Nobody doubts that Usain Bolt is the fastest human being on the planet, but it is the effortless cool he exudes that makes him the single most marketable entity in all of athletics.

He may put in hours of hard work in the gym and on the track in training, but when he starts running with those beautifully smooth and seemingly languid strides, he makes it look like all he has to do is get out of bed, after which he can run as fast as he wants.

The fact that he does that while break dancing on the spot and fist-bumping volunteers pre-race and striking those magnificient ‘lightning bolt’ poses and break dancing some more after he (inevitably) wins the race adds to the aura of the man and helps build the perception that this is the most natural thing in the world for him.

Add to this his firm anti-doping stance, and his pristinely clean record, and it would not be wrong to say that Bolt has almost single-handedly dragged the grand old sport of sprinting from the quagmire of lacklustre action and depths of infamy that it had been plunged into in the modern era.

The Jamaican is a brand ambassador for Puma (Bolt signed on with them after the 2002 Junior Games – kudos to Puma on backing the young kid, and boy are they reaping the dividends now!), Virgin Media, Visa, Rocklive and a host of other corporate giants. Brand Bolt is the face of athletics. And when he doesn’t appear in a competition, the whole thing loses a lot of lustre and the winners never quite get the prestige and recognition they deserve – after all, if Bolt had been there, those golds of theirs would be silvers, wouldn’t it?

So why isn’t Bolt running in the Commonwealth Games that are being held right now in Glasgow? Sure he’s promised to run in the 4x100m relay, but that’s not what we are here to see are we? Why is he shying away from the 100m and 200m?

Victory at CWG – little relevance

The answer is quite simple, really. Victory at the CWG would add nothing of great value to the Brand that is Bolt; neither his finances nor his reputation will be greatly increased by victory here. Defeat however would be near catastrophic. For let’s face it, when India are in with a realistic shout of finishing in the top three at an event such as this, the competition is not really going to be of the highest calibre. (I have the greatest respect for the Indians competing and winning medals at the CWG, and this comparison is in no way intended to be demeaning, but think about it... what do we do at the Olympics?).

Fellow Jamaican Yohan Blake won’t be there either, and that weakens the potential for drama considerably. If Blake had been there, the possibility remained that Bolt would have made it.
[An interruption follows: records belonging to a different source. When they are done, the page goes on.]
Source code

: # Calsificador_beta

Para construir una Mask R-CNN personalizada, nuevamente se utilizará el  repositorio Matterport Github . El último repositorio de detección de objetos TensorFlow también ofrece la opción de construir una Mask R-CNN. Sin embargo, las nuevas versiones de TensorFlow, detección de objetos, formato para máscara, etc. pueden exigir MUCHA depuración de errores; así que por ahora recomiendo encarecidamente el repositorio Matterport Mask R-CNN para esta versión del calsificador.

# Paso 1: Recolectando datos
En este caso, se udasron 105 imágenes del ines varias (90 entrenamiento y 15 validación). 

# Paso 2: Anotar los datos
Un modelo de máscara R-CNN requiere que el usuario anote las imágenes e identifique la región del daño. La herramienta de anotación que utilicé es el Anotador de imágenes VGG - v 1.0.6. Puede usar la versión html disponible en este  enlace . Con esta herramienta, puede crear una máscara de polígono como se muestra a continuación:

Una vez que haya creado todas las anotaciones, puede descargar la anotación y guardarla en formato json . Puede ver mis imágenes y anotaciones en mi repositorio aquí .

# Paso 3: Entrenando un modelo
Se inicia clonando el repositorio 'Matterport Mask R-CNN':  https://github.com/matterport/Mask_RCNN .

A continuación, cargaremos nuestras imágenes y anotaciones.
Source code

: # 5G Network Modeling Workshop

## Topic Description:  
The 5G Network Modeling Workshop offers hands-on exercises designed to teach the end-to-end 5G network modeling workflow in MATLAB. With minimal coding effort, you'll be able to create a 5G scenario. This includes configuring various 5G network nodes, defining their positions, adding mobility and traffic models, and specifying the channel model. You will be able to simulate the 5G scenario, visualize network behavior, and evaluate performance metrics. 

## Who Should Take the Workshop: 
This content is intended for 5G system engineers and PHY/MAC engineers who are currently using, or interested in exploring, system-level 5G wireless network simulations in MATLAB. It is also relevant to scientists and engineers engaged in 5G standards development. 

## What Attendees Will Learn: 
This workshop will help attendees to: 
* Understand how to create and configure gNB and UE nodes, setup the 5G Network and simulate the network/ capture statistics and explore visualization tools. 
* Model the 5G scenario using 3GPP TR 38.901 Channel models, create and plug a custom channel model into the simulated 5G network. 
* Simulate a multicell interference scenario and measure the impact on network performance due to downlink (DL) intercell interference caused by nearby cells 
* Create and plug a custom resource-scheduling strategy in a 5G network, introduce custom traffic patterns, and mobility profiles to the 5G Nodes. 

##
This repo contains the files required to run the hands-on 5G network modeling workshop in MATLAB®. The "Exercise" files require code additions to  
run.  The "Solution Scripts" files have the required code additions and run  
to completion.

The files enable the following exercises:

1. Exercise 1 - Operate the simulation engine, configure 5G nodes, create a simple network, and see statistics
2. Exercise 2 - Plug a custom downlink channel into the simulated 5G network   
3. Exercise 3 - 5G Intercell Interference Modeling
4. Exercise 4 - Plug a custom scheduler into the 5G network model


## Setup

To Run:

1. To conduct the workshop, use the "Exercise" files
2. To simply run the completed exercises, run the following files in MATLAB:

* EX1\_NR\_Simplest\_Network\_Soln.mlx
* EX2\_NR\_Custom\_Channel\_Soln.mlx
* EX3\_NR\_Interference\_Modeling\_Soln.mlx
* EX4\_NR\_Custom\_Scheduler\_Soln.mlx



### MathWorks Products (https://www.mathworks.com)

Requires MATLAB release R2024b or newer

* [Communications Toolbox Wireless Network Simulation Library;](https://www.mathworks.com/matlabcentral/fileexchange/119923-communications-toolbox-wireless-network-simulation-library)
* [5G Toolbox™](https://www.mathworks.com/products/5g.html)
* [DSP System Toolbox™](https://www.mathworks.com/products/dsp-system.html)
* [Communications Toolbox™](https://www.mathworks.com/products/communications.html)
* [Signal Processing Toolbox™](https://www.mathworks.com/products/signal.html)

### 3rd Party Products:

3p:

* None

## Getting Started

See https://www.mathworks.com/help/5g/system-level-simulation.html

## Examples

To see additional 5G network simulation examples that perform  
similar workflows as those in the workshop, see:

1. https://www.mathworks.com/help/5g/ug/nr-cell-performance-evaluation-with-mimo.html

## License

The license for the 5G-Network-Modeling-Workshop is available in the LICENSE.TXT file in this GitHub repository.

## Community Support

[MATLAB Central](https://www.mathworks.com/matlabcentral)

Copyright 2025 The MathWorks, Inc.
After all, athletics right now doesn't have a bigger rivalry than the Lightning Bolt vs the Beast (as the typically muscular Blake is called).

Sad as it is to hear, the truth is that while Bolt the runner would love to run at the CWG (it is pretty big in Jamaica and is one of the biggest stages for them to showcase their talents on), Bolt the Brand cannot take the risk especially as he has just recently recovered from a foot injury that kept him out of the much more lucrative Golden Spike meet in Otrava and the Diamond League meet in Paris.
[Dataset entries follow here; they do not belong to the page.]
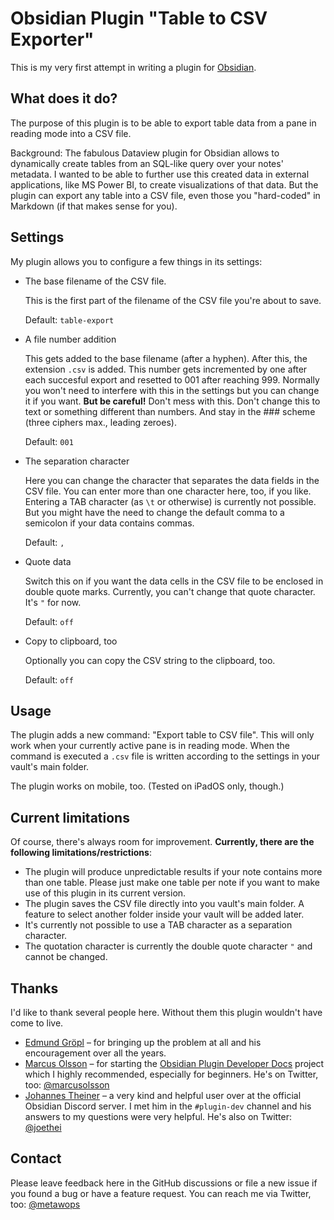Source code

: # Obsidian Plugin "Table to CSV Exporter"

This is my very first attempt in writing a plugin for [Obsidian](https://obsidian.md).

## What does it do?

The purpose of this plugin is to be able to export table data from a pane in reading mode into a CSV file.

Background: The fabulous Dataview plugin for Obsidian allows to dynamically create tables from an SQL-like query over your notes' metadata.
I wanted to be able to further use this created data in external applications, like MS Power BI, to create visualizations of that data.
But the plugin can export any table into a CSV file, even those you "hard-coded" in Markdown (if that makes sense for you).

## Settings

My plugin allows you to configure a few things in its settings:

* The base filename of the CSV file.

   This is the first part of the filename of the CSV file you're about to save.

   Default: `table-export`

* A file number addition

   This gets added to the base filename (after a hyphen). After this, the extension `.csv` is added.
   This number gets incremented by one after each succesful export and resetted to 001 after reaching 999.
   Normally you won't need to interfere with this in the settings but you can change it if you want. 
   **But be careful!** Don't mess with this. Don't change this to text or something different than numbers. And stay in the ### scheme (three ciphers max., leading zeroes).

   Default: `001`

* The separation character

   Here you can change the character that separates the data fields in the CSV file. You can enter more than one character here, too, if you like. Entering a TAB character (as `\t` or otherwise) is currently not possible. But you might have the need to change the default comma to a semicolon if your data contains commas.

   Default: `,`

* Quote data

   Switch this on if you want the data cells in the CSV file to be enclosed in double quote marks. Currently, you can't change that quote character. It's `"` for now.

   Default: `off`

* Copy to clipboard, too

   Optionally you can copy the CSV string to the clipboard, too.
   
   Default: `off`

## Usage

The plugin adds a new command: "Export table to CSV file". This will only work when your currently active pane is in reading mode. When the command is executed a `.csv` file is written according to the settings in your vault's main folder.

The plugin works on mobile, too. (Tested on iPadOS only, though.)

## Current limitations

Of course, there's always room for improvement. **Currently, there are the following limitations/restrictions**:

* The plugin will produce unpredictable results if your note contains more than one table. Please just make one table per note if you want to make use of this plugin in its current version.
* The plugin saves the CSV file directly into you vault's main folder. A feature to select another folder inside your vault will be added later.
* It's currently not possible to use a TAB character as a separation character.
* The quotation character is currently the double quote character `"` and cannot be changed.

## Thanks

I'd like to thank several people here. Without them this plugin wouldn't have come to live.

* [Edmund Gröpl](https://twitter.com/groepl) – for bringing up the problem at all and his encouragement over all the years.
* [Marcus Olsson](https://github.com/marcusolsson) – for starting the [Obsidian Plugin Developer Docs](https://marcus.se.net/obsidian-plugin-docs/) project which I highly recommended, especially for beginners. He's on Twitter, too: [@marcusolsson](https://twitter.com/marcusolsson)
* [Johannes Theiner](https://github.com/joethei) – a very kind and helpful user over at the official Obsidian Discord server. I met him in the `#plugin-dev` channel and his answers to my questions were very helpful. He's also on Twitter: [@joethei](https://twitter.com/joethei)

## Contact

Please leave feedback here in the GitHub discussions or file a new issue if you found a bug or have a feature request.
You can reach me via Twitter, too: [@metawops](https://twitter.com/metawops)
While all this means that the fastest man on earth will not run in the prime events, it is still a great coup for the CWG that Bolt will run the relays, because when that event comes up, Glasgow will have the undivided attention of the world, and will be assured of a viewership that would break all records for the historic competition.

For when ‘Lightning’ Bolt runs, the world stops to watch.